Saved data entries
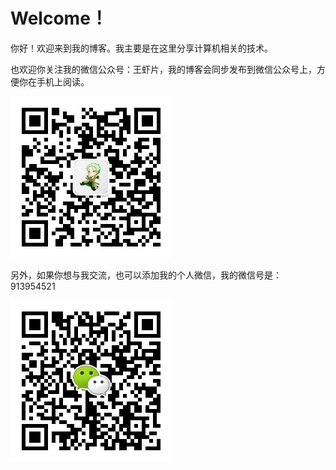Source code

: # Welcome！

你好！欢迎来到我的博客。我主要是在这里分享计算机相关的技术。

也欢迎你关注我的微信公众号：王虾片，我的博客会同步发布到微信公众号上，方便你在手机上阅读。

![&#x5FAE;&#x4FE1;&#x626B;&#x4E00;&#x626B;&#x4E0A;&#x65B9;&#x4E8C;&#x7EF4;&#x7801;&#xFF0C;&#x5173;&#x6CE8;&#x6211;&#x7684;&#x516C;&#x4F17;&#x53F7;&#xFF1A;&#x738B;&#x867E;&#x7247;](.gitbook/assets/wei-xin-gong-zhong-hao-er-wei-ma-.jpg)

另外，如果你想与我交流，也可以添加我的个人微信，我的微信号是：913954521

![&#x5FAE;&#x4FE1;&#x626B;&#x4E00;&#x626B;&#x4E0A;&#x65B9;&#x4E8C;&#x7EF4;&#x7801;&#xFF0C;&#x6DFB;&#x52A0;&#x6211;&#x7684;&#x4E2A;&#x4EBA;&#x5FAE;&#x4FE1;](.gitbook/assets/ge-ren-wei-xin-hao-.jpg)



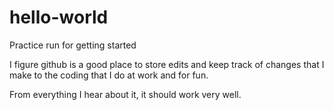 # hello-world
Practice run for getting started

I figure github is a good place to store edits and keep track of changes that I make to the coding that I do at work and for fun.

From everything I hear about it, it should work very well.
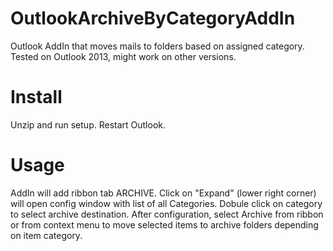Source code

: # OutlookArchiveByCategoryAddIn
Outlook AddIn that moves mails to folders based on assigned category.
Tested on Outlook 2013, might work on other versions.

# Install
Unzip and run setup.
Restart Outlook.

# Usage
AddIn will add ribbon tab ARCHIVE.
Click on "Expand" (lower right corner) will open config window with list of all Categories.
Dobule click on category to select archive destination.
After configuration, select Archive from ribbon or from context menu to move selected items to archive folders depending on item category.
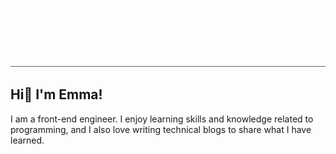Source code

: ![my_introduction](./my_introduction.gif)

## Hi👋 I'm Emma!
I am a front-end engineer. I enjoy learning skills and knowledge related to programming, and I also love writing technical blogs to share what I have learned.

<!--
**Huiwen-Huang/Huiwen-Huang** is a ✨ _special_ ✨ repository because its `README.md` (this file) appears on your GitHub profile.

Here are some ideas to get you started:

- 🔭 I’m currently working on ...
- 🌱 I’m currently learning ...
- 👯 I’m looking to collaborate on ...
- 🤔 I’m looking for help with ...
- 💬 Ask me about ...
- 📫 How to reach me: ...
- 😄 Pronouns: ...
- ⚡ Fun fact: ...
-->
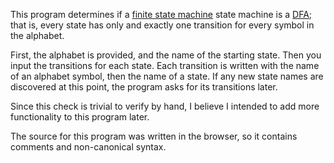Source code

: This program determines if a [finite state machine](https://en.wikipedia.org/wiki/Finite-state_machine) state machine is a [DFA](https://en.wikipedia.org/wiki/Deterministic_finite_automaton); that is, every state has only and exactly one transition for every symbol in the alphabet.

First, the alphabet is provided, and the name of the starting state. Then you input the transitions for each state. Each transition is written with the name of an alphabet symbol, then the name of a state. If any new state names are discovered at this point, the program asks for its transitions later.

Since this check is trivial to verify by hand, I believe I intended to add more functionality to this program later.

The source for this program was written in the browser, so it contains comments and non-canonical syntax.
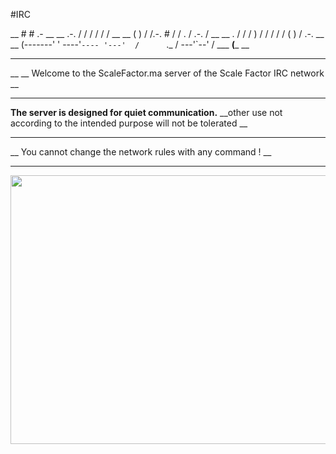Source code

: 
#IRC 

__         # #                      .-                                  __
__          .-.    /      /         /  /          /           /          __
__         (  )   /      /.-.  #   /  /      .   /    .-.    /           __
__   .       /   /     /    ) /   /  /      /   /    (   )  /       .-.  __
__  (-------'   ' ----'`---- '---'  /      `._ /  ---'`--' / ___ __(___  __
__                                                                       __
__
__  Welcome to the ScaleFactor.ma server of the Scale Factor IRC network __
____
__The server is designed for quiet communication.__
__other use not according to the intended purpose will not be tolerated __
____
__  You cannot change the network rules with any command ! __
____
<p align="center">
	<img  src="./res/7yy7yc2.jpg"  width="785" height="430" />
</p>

==

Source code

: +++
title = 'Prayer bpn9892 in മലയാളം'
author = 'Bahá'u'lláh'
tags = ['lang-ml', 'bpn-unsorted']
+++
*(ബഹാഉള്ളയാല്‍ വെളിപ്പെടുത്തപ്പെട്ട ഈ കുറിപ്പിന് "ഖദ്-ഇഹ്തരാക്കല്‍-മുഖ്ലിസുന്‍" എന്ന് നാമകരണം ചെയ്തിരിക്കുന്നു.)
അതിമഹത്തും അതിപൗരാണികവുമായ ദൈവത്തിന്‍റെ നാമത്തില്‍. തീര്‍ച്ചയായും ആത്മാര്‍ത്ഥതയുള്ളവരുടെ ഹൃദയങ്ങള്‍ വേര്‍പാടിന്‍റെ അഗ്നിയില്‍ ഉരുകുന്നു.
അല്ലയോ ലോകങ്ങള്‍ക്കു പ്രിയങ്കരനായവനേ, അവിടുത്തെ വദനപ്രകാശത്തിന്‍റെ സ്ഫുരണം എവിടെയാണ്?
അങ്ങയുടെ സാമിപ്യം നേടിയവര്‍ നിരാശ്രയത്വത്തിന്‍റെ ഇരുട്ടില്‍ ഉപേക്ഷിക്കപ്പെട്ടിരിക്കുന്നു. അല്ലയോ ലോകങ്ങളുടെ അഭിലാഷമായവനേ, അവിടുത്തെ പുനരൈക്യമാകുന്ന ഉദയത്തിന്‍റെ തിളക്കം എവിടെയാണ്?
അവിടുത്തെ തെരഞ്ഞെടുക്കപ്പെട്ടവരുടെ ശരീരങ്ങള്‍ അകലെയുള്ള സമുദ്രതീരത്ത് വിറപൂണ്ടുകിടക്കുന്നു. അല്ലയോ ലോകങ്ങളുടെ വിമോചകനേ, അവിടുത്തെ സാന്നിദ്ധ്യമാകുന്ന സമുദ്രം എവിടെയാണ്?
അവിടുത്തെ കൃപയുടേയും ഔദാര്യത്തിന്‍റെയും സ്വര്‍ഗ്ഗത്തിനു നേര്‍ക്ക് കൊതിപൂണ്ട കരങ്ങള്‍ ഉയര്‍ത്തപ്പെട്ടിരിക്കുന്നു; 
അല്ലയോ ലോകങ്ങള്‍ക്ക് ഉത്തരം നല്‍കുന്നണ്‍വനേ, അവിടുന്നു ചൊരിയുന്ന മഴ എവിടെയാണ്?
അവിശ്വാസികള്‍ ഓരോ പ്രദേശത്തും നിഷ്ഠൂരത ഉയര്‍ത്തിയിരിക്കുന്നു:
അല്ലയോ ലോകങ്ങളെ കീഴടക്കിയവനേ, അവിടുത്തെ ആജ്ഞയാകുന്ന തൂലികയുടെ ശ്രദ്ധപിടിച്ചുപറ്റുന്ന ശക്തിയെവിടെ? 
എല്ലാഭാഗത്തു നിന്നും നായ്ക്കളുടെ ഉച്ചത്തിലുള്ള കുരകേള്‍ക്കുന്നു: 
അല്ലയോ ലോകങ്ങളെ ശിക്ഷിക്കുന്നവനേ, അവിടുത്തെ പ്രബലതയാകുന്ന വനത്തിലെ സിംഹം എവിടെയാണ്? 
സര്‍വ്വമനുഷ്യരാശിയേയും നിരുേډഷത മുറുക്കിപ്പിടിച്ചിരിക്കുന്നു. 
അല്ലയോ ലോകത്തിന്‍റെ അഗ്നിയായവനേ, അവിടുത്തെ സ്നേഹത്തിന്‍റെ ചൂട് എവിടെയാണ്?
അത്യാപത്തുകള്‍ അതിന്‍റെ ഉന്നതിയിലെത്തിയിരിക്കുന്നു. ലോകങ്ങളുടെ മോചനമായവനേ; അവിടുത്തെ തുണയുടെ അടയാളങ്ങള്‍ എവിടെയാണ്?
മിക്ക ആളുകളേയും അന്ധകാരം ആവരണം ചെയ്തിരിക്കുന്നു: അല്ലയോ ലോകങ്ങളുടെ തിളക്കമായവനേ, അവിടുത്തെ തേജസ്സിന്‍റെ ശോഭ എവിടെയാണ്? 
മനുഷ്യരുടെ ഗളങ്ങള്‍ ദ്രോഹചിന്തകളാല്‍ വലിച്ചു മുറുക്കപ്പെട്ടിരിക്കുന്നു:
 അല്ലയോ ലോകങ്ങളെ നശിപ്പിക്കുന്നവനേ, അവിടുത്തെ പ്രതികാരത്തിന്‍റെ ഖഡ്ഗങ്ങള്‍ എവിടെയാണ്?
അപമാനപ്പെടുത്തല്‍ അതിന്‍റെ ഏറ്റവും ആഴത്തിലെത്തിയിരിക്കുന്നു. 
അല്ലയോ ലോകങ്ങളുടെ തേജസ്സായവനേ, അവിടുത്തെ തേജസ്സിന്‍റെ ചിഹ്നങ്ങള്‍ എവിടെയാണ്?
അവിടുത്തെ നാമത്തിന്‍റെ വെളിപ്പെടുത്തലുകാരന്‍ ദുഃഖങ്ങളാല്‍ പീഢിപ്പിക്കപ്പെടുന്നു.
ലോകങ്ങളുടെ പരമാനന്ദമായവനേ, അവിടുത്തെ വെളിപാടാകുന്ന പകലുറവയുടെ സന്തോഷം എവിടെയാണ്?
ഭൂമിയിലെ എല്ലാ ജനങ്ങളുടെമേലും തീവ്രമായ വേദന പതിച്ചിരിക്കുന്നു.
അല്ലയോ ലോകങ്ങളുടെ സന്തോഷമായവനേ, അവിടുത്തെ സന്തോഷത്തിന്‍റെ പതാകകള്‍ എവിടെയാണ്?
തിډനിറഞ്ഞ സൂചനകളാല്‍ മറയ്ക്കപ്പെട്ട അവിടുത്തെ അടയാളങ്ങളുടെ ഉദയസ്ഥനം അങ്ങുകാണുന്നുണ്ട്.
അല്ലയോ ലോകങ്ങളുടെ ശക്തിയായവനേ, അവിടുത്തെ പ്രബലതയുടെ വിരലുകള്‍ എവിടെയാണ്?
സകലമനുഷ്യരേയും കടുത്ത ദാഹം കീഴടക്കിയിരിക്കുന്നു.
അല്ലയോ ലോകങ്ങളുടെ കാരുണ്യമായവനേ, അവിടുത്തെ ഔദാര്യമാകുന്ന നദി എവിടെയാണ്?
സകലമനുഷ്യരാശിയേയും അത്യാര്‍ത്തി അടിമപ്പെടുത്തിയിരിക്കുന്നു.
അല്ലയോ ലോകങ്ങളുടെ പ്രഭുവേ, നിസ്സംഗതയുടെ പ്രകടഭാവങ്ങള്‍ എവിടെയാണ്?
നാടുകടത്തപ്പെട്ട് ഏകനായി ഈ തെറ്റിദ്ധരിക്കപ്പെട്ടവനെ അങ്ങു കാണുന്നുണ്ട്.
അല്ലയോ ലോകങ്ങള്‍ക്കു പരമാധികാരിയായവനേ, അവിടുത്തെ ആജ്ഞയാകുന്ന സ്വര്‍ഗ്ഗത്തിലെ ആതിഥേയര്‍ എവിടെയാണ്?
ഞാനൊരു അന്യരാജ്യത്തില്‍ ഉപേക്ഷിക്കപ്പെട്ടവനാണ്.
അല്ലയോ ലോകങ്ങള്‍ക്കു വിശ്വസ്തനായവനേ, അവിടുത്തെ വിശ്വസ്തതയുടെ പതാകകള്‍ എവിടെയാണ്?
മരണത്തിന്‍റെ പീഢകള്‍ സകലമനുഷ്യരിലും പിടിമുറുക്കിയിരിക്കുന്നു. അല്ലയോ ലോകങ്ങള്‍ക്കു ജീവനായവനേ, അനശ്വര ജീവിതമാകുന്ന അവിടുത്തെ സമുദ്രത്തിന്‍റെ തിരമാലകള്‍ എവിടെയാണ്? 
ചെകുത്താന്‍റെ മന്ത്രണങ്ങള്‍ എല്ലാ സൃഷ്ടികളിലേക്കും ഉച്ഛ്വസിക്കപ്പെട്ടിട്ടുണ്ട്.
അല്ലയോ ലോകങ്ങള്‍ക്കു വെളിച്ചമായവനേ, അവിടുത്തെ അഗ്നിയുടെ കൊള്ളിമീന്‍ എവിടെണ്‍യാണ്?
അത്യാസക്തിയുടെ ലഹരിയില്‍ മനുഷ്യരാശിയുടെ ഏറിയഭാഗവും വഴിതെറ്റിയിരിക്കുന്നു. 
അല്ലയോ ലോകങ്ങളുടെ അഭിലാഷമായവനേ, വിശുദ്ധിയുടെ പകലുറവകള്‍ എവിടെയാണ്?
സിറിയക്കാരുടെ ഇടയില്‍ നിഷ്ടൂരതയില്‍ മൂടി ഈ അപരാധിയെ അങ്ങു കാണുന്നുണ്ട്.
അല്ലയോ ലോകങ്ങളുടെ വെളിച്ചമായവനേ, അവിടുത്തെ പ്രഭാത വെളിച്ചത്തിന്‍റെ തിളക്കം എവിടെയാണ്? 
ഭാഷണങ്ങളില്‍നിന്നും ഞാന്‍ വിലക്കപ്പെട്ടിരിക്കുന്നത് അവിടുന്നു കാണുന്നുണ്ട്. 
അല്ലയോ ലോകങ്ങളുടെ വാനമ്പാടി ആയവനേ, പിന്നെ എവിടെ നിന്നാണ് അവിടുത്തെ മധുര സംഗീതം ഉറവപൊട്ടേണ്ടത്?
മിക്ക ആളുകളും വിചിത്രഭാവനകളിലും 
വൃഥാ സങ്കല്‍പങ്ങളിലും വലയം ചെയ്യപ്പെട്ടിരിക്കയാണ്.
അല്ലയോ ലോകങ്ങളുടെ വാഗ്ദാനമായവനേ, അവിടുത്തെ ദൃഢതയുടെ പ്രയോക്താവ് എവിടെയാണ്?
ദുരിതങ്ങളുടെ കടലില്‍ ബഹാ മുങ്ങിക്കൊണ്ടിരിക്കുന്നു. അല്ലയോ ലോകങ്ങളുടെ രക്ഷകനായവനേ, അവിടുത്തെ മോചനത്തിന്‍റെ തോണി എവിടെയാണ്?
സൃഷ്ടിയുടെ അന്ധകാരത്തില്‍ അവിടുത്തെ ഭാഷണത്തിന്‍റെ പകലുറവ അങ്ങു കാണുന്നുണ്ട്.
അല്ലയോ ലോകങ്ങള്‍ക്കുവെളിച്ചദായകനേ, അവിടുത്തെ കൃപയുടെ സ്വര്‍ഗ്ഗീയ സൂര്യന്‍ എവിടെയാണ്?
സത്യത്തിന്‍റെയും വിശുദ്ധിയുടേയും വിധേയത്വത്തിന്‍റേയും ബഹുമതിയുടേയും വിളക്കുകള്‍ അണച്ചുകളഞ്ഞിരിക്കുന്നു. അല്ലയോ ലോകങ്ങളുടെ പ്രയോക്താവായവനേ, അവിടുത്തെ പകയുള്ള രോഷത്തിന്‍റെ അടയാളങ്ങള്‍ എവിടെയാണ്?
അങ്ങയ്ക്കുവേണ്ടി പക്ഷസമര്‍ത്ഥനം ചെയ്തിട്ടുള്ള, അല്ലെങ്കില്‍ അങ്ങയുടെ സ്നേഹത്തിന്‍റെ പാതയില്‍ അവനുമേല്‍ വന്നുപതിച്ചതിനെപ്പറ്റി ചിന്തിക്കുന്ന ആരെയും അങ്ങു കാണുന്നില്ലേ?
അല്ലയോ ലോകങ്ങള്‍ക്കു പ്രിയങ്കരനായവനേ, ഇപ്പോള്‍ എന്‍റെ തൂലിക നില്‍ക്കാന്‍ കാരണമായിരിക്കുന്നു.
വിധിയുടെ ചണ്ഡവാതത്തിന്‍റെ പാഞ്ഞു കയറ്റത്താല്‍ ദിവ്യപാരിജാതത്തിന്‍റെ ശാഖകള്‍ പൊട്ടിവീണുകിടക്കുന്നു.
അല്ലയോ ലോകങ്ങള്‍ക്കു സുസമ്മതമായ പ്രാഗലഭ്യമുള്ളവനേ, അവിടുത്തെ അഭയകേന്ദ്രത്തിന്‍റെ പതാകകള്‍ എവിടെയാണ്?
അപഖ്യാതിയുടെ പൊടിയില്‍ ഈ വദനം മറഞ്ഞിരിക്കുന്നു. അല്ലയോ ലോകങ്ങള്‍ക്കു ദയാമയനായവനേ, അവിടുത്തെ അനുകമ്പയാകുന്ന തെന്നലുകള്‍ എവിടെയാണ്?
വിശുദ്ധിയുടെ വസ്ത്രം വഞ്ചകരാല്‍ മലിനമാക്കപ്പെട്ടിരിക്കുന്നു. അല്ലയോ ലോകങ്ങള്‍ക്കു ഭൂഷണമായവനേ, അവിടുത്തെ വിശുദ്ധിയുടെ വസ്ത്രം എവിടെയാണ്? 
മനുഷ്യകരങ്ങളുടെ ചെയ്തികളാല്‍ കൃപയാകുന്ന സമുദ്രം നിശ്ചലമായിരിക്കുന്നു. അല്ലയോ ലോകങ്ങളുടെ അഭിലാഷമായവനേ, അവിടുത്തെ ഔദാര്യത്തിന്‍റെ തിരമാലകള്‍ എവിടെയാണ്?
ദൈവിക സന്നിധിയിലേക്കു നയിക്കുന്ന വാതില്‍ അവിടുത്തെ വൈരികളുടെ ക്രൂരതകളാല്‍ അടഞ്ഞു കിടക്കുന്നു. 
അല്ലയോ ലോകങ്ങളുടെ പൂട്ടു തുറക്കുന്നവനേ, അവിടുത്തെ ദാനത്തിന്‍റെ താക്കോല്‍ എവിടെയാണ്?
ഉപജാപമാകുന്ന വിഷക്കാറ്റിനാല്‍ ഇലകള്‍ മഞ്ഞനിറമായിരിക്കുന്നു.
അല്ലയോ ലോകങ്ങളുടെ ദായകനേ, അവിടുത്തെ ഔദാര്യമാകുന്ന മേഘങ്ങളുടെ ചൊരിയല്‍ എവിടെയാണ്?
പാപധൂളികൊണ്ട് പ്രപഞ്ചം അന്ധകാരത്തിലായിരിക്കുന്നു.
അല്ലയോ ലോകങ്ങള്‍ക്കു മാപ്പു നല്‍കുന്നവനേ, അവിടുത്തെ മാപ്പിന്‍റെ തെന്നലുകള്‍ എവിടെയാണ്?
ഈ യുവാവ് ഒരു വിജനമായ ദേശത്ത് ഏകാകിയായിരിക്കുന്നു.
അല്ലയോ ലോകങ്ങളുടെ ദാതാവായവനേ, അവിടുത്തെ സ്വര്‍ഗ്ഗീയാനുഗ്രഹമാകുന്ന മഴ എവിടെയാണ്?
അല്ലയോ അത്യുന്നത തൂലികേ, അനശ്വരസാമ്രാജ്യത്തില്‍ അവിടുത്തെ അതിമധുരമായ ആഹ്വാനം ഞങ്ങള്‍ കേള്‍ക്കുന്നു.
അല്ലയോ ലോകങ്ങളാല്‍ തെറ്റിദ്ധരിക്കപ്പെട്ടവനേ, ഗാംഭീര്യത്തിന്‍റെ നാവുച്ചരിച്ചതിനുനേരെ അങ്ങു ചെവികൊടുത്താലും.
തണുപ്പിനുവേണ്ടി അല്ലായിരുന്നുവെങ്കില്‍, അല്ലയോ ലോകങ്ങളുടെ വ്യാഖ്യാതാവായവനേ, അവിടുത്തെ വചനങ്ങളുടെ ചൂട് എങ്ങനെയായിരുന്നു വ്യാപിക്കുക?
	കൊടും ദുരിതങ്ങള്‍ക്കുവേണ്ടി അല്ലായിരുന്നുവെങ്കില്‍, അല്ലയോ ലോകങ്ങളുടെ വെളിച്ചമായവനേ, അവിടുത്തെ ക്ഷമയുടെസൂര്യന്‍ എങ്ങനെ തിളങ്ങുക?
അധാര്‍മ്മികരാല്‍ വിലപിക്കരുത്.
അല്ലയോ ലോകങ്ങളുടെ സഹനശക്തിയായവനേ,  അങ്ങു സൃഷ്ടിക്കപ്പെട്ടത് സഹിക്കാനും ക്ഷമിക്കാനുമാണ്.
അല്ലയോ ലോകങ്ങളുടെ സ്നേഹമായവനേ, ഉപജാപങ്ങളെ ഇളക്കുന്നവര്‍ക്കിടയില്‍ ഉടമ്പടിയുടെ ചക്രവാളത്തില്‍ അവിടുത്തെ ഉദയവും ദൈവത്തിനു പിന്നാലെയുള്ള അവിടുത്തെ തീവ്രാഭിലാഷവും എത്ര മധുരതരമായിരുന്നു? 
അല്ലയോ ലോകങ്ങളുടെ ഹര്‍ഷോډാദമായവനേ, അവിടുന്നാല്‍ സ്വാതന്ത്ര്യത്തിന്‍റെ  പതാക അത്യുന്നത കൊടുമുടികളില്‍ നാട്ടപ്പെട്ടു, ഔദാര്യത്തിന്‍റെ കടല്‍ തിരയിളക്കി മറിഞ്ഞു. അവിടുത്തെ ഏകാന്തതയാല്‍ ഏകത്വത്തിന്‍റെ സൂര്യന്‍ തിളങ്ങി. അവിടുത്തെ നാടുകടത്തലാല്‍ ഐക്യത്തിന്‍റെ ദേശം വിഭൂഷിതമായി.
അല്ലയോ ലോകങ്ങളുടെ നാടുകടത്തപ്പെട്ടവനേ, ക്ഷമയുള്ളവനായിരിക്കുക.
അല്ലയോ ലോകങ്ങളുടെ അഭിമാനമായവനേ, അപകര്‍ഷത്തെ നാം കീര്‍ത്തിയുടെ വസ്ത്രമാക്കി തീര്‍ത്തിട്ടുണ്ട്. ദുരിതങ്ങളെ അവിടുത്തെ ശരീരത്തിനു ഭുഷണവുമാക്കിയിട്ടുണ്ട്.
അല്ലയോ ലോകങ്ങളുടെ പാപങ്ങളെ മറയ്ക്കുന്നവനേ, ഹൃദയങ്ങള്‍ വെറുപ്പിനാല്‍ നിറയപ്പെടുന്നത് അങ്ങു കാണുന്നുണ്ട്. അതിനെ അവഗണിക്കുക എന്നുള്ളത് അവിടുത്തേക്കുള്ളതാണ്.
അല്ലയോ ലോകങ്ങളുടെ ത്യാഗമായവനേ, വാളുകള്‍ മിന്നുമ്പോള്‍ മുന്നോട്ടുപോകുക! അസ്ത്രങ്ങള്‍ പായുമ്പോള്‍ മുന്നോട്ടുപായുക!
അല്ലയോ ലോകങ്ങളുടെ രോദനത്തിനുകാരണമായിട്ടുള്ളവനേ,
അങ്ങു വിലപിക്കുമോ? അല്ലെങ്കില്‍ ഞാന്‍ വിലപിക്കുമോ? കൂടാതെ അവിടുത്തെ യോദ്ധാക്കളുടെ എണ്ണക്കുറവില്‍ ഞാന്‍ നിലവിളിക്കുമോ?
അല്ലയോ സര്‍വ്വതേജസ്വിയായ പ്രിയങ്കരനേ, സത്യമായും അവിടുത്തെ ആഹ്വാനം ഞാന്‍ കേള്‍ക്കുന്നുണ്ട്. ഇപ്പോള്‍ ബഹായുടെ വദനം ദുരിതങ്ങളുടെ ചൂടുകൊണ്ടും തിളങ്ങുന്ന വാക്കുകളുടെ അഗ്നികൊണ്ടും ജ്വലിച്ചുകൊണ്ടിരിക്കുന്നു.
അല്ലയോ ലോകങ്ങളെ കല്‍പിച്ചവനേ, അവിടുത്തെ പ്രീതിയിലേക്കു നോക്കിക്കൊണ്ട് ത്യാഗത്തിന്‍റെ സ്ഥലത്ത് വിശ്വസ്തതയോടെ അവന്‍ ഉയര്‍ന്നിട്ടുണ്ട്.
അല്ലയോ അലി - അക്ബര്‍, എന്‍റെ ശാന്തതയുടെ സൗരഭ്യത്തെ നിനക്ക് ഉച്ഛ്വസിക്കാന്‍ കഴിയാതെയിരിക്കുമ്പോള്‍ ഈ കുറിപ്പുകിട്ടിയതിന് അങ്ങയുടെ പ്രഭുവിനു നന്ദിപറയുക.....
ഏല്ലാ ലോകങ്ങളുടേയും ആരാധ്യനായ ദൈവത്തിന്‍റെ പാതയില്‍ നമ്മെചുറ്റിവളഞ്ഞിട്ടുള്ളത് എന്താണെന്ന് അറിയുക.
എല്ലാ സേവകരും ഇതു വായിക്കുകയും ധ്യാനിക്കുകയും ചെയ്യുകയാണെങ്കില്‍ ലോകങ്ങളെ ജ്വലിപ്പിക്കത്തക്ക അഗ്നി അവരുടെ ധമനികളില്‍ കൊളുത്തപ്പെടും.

--

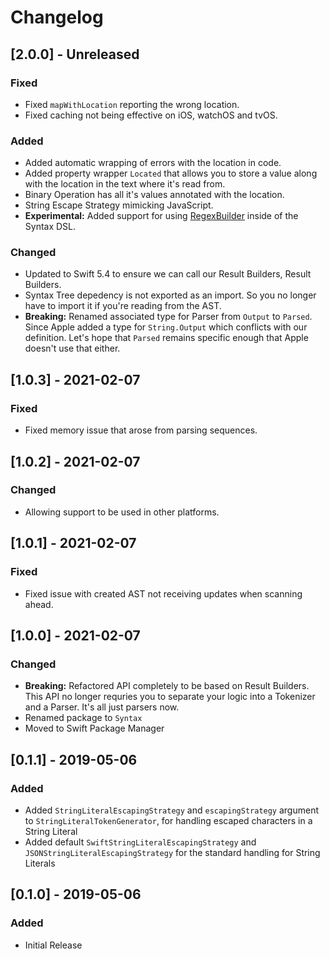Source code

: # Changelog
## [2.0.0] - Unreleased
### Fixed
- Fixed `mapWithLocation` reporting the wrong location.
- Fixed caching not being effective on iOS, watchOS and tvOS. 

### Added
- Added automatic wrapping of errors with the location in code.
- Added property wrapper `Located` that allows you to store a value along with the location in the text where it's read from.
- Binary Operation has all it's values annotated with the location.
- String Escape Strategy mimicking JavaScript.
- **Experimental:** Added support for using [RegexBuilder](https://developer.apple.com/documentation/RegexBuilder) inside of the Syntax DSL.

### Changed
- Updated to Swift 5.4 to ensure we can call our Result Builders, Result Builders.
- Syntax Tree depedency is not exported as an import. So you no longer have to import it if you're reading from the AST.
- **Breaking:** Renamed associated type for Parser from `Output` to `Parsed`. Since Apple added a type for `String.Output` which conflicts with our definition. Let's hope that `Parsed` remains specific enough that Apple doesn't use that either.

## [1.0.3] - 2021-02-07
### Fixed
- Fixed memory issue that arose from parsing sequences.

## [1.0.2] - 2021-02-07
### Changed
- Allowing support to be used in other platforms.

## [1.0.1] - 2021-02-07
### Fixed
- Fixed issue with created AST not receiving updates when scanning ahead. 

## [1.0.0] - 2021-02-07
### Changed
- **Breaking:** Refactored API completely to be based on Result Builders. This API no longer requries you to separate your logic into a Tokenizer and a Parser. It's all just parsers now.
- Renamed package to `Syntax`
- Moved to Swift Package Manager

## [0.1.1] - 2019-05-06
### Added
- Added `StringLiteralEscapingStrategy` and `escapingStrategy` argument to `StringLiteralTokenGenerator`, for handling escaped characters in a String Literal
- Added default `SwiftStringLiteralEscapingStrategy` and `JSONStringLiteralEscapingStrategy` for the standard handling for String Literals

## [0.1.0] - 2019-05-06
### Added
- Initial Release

Problem to work on => From the data above, output only the lines between the line containing "വിശുദ്ധിയുടെ വസ്ത്രം വഞ്ചകരാല്‍" and the line containing "ഉപജാപമാകുന്ന വിഷക്കാറ്റിനാല്‍ ഇലകള്‍", inclusive, exactly as written.

Your response =>
വിശുദ്ധിയുടെ വസ്ത്രം വഞ്ചകരാല്‍ മലിനമാക്കപ്പെട്ടിരിക്കുന്നു. അല്ലയോ ലോകങ്ങള്‍ക്കു ഭൂഷണമായവനേ, അവിടുത്തെ വിശുദ്ധിയുടെ വസ്ത്രം എവിടെയാണ്? 
മനുഷ്യകരങ്ങളുടെ ചെയ്തികളാല്‍ കൃപയാകുന്ന സമുദ്രം നിശ്ചലമായിരിക്കുന്നു. അല്ലയോ ലോകങ്ങളുടെ അഭിലാഷമായവനേ, അവിടുത്തെ ഔദാര്യത്തിന്‍റെ തിരമാലകള്‍ എവിടെയാണ്?
ദൈവിക സന്നിധിയിലേക്കു നയിക്കുന്ന വാതില്‍ അവിടുത്തെ വൈരികളുടെ ക്രൂരതകളാല്‍ അടഞ്ഞു കിടക്കുന്നു. 
അല്ലയോ ലോകങ്ങളുടെ പൂട്ടു തുറക്കുന്നവനേ, അവിടുത്തെ ദാനത്തിന്‍റെ താക്കോല്‍ എവിടെയാണ്?
ഉപജാപമാകുന്ന വിഷക്കാറ്റിനാല്‍ ഇലകള്‍ മഞ്ഞനിറമായിരിക്കുന്നു.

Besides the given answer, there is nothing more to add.